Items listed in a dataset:
____

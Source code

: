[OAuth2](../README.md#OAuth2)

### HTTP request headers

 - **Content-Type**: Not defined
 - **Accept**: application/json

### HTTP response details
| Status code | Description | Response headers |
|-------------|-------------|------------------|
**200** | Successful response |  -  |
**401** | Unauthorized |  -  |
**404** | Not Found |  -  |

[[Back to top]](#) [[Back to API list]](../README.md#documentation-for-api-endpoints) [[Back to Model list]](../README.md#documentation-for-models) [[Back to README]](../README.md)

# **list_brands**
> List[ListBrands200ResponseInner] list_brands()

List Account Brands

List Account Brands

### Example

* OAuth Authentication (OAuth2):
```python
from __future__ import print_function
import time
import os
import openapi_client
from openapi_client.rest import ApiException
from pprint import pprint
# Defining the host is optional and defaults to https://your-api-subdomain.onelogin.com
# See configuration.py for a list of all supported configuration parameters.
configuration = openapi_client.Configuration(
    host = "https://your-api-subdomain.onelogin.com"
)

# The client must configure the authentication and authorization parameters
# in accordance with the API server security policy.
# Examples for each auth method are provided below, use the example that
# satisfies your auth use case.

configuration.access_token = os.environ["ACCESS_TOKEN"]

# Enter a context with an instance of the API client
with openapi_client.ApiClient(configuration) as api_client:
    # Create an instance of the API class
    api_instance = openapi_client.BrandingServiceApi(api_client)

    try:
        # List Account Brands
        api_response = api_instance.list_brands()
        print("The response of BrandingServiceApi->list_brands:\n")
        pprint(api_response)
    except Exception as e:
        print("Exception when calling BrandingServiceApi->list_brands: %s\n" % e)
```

____

▶ _Task statement_: Would you output, unchanged, each line from the start of the records to the line that holds "Not Found |", both included and nothing else?

▶ _Task solution_:
Source code

:[OAuth2](../README.md#OAuth2)

### HTTP request headers

 - **Content-Type**: Not defined
 - **Accept**: application/json

### HTTP response details
| Status code | Description | Response headers |
|-------------|-------------|------------------|
**200** | Successful response |  -  |
**401** | Unauthorized |  -  |
**404** | Not Found |  -  |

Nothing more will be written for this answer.